United States District Court, E.D. Michigan, Southern Division

January 7, 2015

LORRAINE DEXTER, Plaintiff,
v.
FREDDIE MAC AND JPMORGAN CHASE & CO., Defendants.

ORDER ADOPTING REPORT AND RECOMMENDATION, OVERRULING PLAINTIFF'S OBJECTIONS, GRANTING MOTIONS TO DISMISS AND FOR SUMMARY JUDGMENT, AND DISMISSING CASE WITH PREJUDICE

DAVID M. LAWSON, District Judge.

Plaintiff Lorraine Dexter filed a pro se complaint against the defendants seeking a "Declaratory Judgment... in the amount of One Million Dollars for Pain and Suffering and intentional inflicted emotional distress, " and a declaration that the plaintiff is the rightful title holder of property on Tireman Street in Redford, Michigan. The Court referred the case to Magistrate Judge Mona K. Majzoub for pretrial management. Thereafter, the defendants filed a motion to dismiss, to which the plaintiff responded with a paper styled as an "objection." Judge Majzoub filed a report on May 30, 2014 recommending that the motion be granted and the case dismissed. The plaintiff filed an objection to the report and recommendation, and the matter is presently before the Court.

I.

The complaint is not a model of clarity or detail. The factual allegations are rather terse, and are quoted below in full:

1. The loan was closed by Chase Manhattan Mortgage on November 4, 2003.
2. The loan was declared in default on December 20, 2012.
3. An Insurance benefit was paid out on or about January 20, 2012.
4. Chase completed the foreclosure on February 28, 2013 against property address 22717 Tireman Redford, MI 48239.

Compl. at 2. Those allegations are followed by legal citations and "argument." The plaintiff makes reference to standing requirements, asserts that cases can be brought only in the name of the real party in interest (citing Fed.R.Civ.P. 17), and cites a section of the National Housing Act, 12 U.S.C. § 1710, which deals with payment of claims under mortgage insurance policies. Generously read, it appears that the plaintiff is alleging that the house on Tireman was subject to a mortgage, there was a default in the payments, the mortgagee applied for and was paid mortgage insurance proceeds, and then the bank (Chase) foreclosed the mortgage. The plaintiff then prayed for the relief recited above.

Based on information contained in the exhibits and the defendants' motion papers, the magistrate judge pieced together the following picture.

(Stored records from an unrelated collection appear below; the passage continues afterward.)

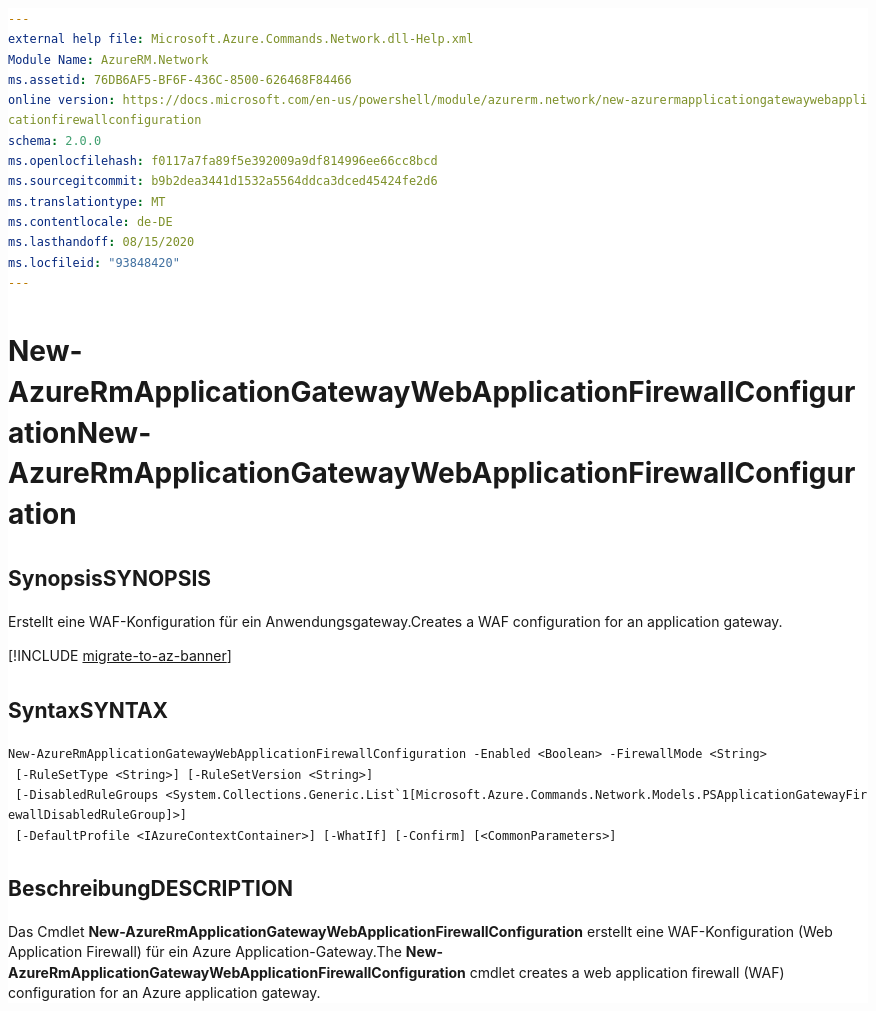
 ```yaml
---
external help file: Microsoft.Azure.Commands.Network.dll-Help.xml
Module Name: AzureRM.Network
ms.assetid: 76DB6AF5-BF6F-436C-8500-626468F84466
online version: https://docs.microsoft.com/en-us/powershell/module/azurerm.network/new-azurermapplicationgatewaywebapplicationfirewallconfiguration
schema: 2.0.0
ms.openlocfilehash: f0117a7fa89f5e392009a9df814996ee66cc8bcd
ms.sourcegitcommit: b9b2dea3441d1532a5564ddca3dced45424fe2d6
ms.translationtype: MT
ms.contentlocale: de-DE
ms.lasthandoff: 08/15/2020
ms.locfileid: "93848420"
---
```

# <span data-ttu-id="c77a2-101">New-AzureRmApplicationGatewayWebApplicationFirewallConfiguration</span><span class="sxs-lookup"><span data-stu-id="c77a2-101">New-AzureRmApplicationGatewayWebApplicationFirewallConfiguration</span></span>

## <span data-ttu-id="c77a2-102">Synopsis</span><span class="sxs-lookup"><span data-stu-id="c77a2-102">SYNOPSIS</span></span>
<span data-ttu-id="c77a2-103">Erstellt eine WAF-Konfiguration für ein Anwendungsgateway.</span><span class="sxs-lookup"><span data-stu-id="c77a2-103">Creates a WAF configuration for an application gateway.</span></span>

[!INCLUDE [migrate-to-az-banner](../../includes/migrate-to-az-banner.md)]

## <span data-ttu-id="c77a2-104">Syntax</span><span class="sxs-lookup"><span data-stu-id="c77a2-104">SYNTAX</span></span>

```
New-AzureRmApplicationGatewayWebApplicationFirewallConfiguration -Enabled <Boolean> -FirewallMode <String>
 [-RuleSetType <String>] [-RuleSetVersion <String>]
 [-DisabledRuleGroups <System.Collections.Generic.List`1[Microsoft.Azure.Commands.Network.Models.PSApplicationGatewayFirewallDisabledRuleGroup]>]
 [-DefaultProfile <IAzureContextContainer>] [-WhatIf] [-Confirm] [<CommonParameters>]
```

## <span data-ttu-id="c77a2-105">Beschreibung</span><span class="sxs-lookup"><span data-stu-id="c77a2-105">DESCRIPTION</span></span>
<span data-ttu-id="c77a2-106">Das Cmdlet **New-AzureRmApplicationGatewayWebApplicationFirewallConfiguration** erstellt eine WAF-Konfiguration (Web Application Firewall) für ein Azure Application-Gateway.</span><span class="sxs-lookup"><span data-stu-id="c77a2-106">The **New-AzureRmApplicationGatewayWebApplicationFirewallConfiguration** cmdlet creates a web application firewall (WAF) configuration for an Azure application gateway.</span></span>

The plaintiff is actually not the one who obtained the loan and mortgage that the defendant foreclosed; it actually was obtained by nonparty Rosemary Carter, who died on January 14, 2010. The plaintiff appears to be Rosemary Carter's sister and lived with her at the now foreclosed property. The plaintiff is listed as the Informant on Ms. Carter's Certificate of Death, which was also filed as an exhibit to the defendants' motion to dismiss. After a payment default occurred, the bank foreclosed by publication and held a sale. That led to a sheriff's deed, which was recorded on March 8, 2013, and the redemption period ended on August 28, 2013.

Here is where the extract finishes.